> [Instructions for the task]: Please copy every record below exactly, leaving out the pictures.

Source texts of formatted documents
· · ·
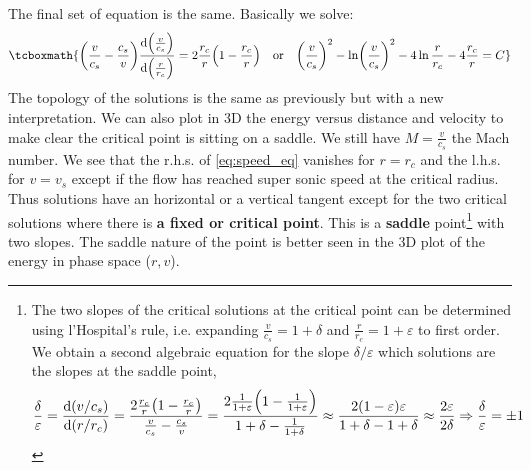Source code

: \documentclass[10pt,a4paper,english,draft]{article}
\let\originalleft\left
\let\originalright\right
\renewcommand{\left}{\mathopen{}\mathclose\bgroup\originalleft}
\renewcommand{\right}{\aftergroup\egroup\originalright}
\begin{document}
The final set of equation is the same. Basically we solve:
\begin{equation}
  \tcboxmath{
    \left( \frac{v}{c_s} - \frac{c_s}{v} \right) \frac{\d \left( \frac{v}{c_s} \right) }{\d \left( \frac{r}{r_c } \right) } = 2 \frac{r_c}{r} \left( 1 - \frac{r_c }{r} \right)\quad \textrm{or} \quad
    \left( \frac{v}{c_s} \right)^2 - \ln \left( \frac{v}{c_s} \right)^2 - 4\ln \frac{r}{r_c }- 4 \frac{r_c}{r} = C
  }
\end{equation}
The topology of the solutions is the same as previously but with a new interpretation. We can also plot in 3D the energy versus distance and velocity to make clear the critical point is sitting on a saddle. We still have $M = \frac{v}{c_s}$ the Mach number. We see that the r.h.s. of \eqref{eq:speed_eq} vanishes for $r=r_c$ and the l.h.s. for $v=v_s$ except if the flow has reached super sonic speed at the critical radius. Thus solutions have an horizontal or a vertical tangent except for the two critical solutions where there is \textbf{a fixed or critical point}. This is a \textbf{saddle} point\footnote{The two slopes of the critical solutions at the critical point can be determined using l'Hospital's rule, i.e. expanding $\frac{v}{c_s} = 1 + \delta$ and $\frac{r}{r_c} = 1 + \varepsilon$ to first order. We obtain a second algebraic equation for the slope $\delta/\varepsilon$ which solutions are the slopes at the saddle point,
\begin{equation*}
  \frac{\delta}{\varepsilon} = \frac{\d (v/c_s)}{\d (r/r_c)} = \frac{2 \frac{r_c }{r}\left( 1 - \frac{r_c }{r} \right) }{\frac{v}{c_s} - \frac{c_s}{v}} = \frac{2 \frac{1}{1+\varepsilon} \left( 1 - \frac{1}{1+\varepsilon} \right) }{1 + \delta - \frac{1}{1+\delta}} \approx \frac{2(1-\varepsilon)\varepsilon}{1 + \delta - 1 + \delta} \approx \frac{2\varepsilon}{2\delta} \Rightarrow \frac{\delta}{\varepsilon} = \pm 1
\end{equation*}} with two slopes. The saddle nature of the point is better seen in the 3D plot of the energy in phase space ($r, v$).
\end{document}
· · ·
> [Exercise solution]:
Source code

: \documentclass[10pt,a4paper,english,draft]{article}
\let\originalleft\left
\let\originalright\right
\renewcommand{\left}{\mathopen{}\mathclose\bgroup\originalleft}
\renewcommand{\right}{\aftergroup\egroup\originalright}
\begin{document}
The final set of equation is the same. Basically we solve:
\begin{equation}
  \tcboxmath{
    \left( \frac{v}{c_s} - \frac{c_s}{v} \right) \frac{\d \left( \frac{v}{c_s} \right) }{\d \left( \frac{r}{r_c } \right) } = 2 \frac{r_c}{r} \left( 1 - \frac{r_c }{r} \right)\quad \textrm{or} \quad
    \left( \frac{v}{c_s} \right)^2 - \ln \left( \frac{v}{c_s} \right)^2 - 4\ln \frac{r}{r_c }- 4 \frac{r_c}{r} = C
  }
\end{equation}
The topology of the solutions is the same as previously but with a new interpretation. We can also plot in 3D the energy versus distance and velocity to make clear the critical point is sitting on a saddle. We still have $M = \frac{v}{c_s}$ the Mach number. We see that the r.h.s. of \eqref{eq:speed_eq} vanishes for $r=r_c$ and the l.h.s. for $v=v_s$ except if the flow has reached super sonic speed at the critical radius. Thus solutions have an horizontal or a vertical tangent except for the two critical solutions where there is \textbf{a fixed or critical point}. This is a \textbf{saddle} point\footnote{The two slopes of the critical solutions at the critical point can be determined using l'Hospital's rule, i.e. expanding $\frac{v}{c_s} = 1 + \delta$ and $\frac{r}{r_c} = 1 + \varepsilon$ to first order. We obtain a second algebraic equation for the slope $\delta/\varepsilon$ which solutions are the slopes at the saddle point,
\begin{equation*}
  \frac{\delta}{\varepsilon} = \frac{\d (v/c_s)}{\d (r/r_c)} = \frac{2 \frac{r_c }{r}\left( 1 - \frac{r_c }{r} \right) }{\frac{v}{c_s} - \frac{c_s}{v}} = \frac{2 \frac{1}{1+\varepsilon} \left( 1 - \frac{1}{1+\varepsilon} \right) }{1 + \delta - \frac{1}{1+\delta}} \approx \frac{2(1-\varepsilon)\varepsilon}{1 + \delta - 1 + \delta} \approx \frac{2\varepsilon}{2\delta} \Rightarrow \frac{\delta}{\varepsilon} = \pm 1
\end{equation*}} with two slopes. The saddle nature of the point is better seen in the 3D plot of the energy in phase space ($r, v$).
\end{document}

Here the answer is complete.